● **Records from a collection**:
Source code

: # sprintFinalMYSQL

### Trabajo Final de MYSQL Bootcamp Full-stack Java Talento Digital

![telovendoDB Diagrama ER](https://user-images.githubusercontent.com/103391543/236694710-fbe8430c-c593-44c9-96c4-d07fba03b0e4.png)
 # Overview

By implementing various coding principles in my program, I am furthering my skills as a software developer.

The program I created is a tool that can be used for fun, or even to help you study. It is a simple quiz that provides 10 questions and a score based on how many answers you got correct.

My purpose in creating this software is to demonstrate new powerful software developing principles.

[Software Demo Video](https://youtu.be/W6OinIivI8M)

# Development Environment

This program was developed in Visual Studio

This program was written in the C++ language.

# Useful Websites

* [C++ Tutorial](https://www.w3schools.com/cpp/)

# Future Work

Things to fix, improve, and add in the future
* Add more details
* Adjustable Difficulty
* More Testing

==

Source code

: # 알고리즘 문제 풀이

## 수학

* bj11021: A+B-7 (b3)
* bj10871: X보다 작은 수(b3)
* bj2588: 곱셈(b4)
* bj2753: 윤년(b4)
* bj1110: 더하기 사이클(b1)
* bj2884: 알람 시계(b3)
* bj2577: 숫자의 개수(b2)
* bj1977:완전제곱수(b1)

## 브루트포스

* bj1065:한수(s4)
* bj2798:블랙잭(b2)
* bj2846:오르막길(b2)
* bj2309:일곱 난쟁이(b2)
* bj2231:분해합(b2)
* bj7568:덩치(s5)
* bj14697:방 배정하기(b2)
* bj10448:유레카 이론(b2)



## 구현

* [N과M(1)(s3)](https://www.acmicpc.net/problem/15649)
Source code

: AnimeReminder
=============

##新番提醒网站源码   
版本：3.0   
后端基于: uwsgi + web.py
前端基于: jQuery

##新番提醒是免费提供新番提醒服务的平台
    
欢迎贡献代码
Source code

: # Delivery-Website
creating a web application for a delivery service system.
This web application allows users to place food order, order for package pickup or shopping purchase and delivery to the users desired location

● **Your objective**: Please go over the data above and tally every line holding "program"; reply only with the count.

● **Your response**: 4